→ WORK TO BE COMPLETED
Return the listing exactly, please; no pictures.

════════════════════

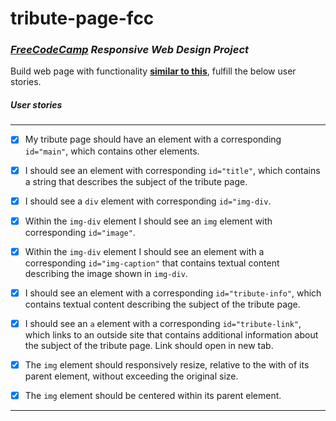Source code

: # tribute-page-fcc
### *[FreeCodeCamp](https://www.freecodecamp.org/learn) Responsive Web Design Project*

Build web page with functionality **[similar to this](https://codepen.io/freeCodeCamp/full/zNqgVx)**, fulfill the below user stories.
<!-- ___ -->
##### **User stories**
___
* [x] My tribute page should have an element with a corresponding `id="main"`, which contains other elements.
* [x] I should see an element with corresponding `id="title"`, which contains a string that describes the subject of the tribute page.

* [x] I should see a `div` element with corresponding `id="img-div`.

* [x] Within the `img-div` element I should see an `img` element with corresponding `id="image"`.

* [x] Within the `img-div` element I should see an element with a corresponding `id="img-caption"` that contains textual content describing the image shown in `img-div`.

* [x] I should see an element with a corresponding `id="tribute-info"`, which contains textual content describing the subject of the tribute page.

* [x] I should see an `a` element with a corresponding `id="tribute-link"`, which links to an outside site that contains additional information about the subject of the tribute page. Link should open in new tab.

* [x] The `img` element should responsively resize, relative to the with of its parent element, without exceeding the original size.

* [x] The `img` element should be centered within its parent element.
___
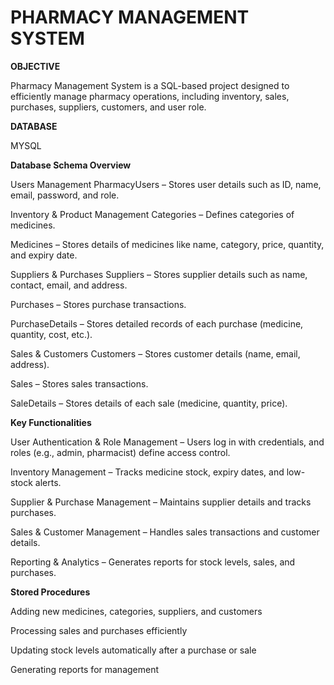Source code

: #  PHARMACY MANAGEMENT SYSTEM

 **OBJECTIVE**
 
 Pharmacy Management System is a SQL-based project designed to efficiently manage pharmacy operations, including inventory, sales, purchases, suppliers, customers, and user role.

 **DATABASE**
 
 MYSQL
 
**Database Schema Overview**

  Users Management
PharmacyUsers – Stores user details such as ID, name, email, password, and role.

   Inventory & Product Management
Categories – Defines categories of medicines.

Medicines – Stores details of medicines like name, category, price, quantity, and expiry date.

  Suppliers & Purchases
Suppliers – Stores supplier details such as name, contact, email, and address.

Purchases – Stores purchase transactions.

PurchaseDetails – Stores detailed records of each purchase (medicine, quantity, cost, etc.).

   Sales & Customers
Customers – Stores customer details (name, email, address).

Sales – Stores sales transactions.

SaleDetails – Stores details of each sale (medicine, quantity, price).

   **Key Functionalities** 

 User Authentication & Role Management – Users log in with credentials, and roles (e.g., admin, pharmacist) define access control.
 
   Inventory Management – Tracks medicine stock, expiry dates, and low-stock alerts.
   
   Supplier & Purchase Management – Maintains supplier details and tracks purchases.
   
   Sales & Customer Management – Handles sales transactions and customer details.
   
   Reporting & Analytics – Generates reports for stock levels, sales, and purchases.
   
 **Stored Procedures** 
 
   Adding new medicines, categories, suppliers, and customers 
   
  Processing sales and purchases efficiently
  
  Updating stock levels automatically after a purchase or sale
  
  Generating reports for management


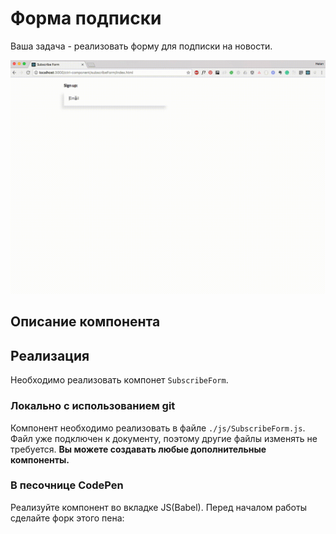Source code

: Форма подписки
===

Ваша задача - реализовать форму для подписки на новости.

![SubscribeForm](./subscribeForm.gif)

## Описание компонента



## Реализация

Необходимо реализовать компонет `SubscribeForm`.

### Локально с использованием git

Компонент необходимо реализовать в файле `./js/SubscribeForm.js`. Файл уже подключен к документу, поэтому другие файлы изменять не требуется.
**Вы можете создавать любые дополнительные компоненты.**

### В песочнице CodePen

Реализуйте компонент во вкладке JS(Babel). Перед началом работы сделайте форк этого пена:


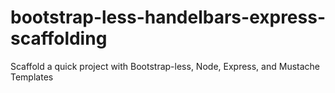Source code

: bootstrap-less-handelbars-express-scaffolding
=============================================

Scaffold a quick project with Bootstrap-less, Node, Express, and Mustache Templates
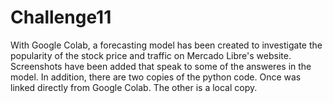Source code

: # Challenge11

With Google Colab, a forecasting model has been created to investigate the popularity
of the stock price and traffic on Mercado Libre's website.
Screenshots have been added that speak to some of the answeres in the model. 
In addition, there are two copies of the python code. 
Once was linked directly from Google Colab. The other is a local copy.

════════════════════

→ ANSWER TO THIS TASK
Source code

: # tribute-page-fcc
### *[FreeCodeCamp](https://www.freecodecamp.org/learn) Responsive Web Design Project*

Build web page with functionality **[similar to this](https://codepen.io/freeCodeCamp/full/zNqgVx)**, fulfill the below user stories.
<!-- ___ -->
##### **User stories**
___
* [x] My tribute page should have an element with a corresponding `id="main"`, which contains other elements.
* [x] I should see an element with corresponding `id="title"`, which contains a string that describes the subject of the tribute page.

* [x] I should see a `div` element with corresponding `id="img-div`.

* [x] Within the `img-div` element I should see an `img` element with corresponding `id="image"`.

* [x] Within the `img-div` element I should see an element with a corresponding `id="img-caption"` that contains textual content describing the image shown in `img-div`.

* [x] I should see an element with a corresponding `id="tribute-info"`, which contains textual content describing the subject of the tribute page.

* [x] I should see an `a` element with a corresponding `id="tribute-link"`, which links to an outside site that contains additional information about the subject of the tribute page. Link should open in new tab.

* [x] The `img` element should responsively resize, relative to the with of its parent element, without exceeding the original size.

* [x] The `img` element should be centered within its parent element.
___
Source code

: #  PHARMACY MANAGEMENT SYSTEM

 **OBJECTIVE**
 
 Pharmacy Management System is a SQL-based project designed to efficiently manage pharmacy operations, including inventory, sales, purchases, suppliers, customers, and user role.

 **DATABASE**
 
 MYSQL
 
**Database Schema Overview**

  Users Management
PharmacyUsers – Stores user details such as ID, name, email, password, and role.

   Inventory & Product Management
Categories – Defines categories of medicines.

Medicines – Stores details of medicines like name, category, price, quantity, and expiry date.

  Suppliers & Purchases
Suppliers – Stores supplier details such as name, contact, email, and address.

Purchases – Stores purchase transactions.

PurchaseDetails – Stores detailed records of each purchase (medicine, quantity, cost, etc.).

   Sales & Customers
Customers – Stores customer details (name, email, address).

Sales – Stores sales transactions.

SaleDetails – Stores details of each sale (medicine, quantity, price).

   **Key Functionalities** 

 User Authentication & Role Management – Users log in with credentials, and roles (e.g., admin, pharmacist) define access control.
 
   Inventory Management – Tracks medicine stock, expiry dates, and low-stock alerts.
   
   Supplier & Purchase Management – Maintains supplier details and tracks purchases.
   
   Sales & Customer Management – Handles sales transactions and customer details.
   
   Reporting & Analytics – Generates reports for stock levels, sales, and purchases.
   
 **Stored Procedures** 
 
   Adding new medicines, categories, suppliers, and customers 
   
  Processing sales and purchases efficiently
  
  Updating stock levels automatically after a purchase or sale
  
  Generating reports for management


Source code

: Форма подписки
===

Ваша задача - реализовать форму для подписки на новости.

![SubscribeForm](./subscribeForm.gif)

## Описание компонента



## Реализация

Необходимо реализовать компонет `SubscribeForm`.

### Локально с использованием git

Компонент необходимо реализовать в файле `./js/SubscribeForm.js`. Файл уже подключен к документу, поэтому другие файлы изменять не требуется.
**Вы можете создавать любые дополнительные компоненты.**

### В песочнице CodePen

Реализуйте компонент во вкладке JS(Babel). Перед началом работы сделайте форк этого пена:


Source code

: bootstrap-less-handelbars-express-scaffolding
=============================================

Scaffold a quick project with Bootstrap-less, Node, Express, and Mustache Templates
Source code

: # Challenge11

With Google Colab, a forecasting model has been created to investigate the popularity
of the stock price and traffic on Mercado Libre's website.
Screenshots have been added that speak to some of the answeres in the model. 
In addition, there are two copies of the python code. 
Once was linked directly from Google Colab. The other is a local copy.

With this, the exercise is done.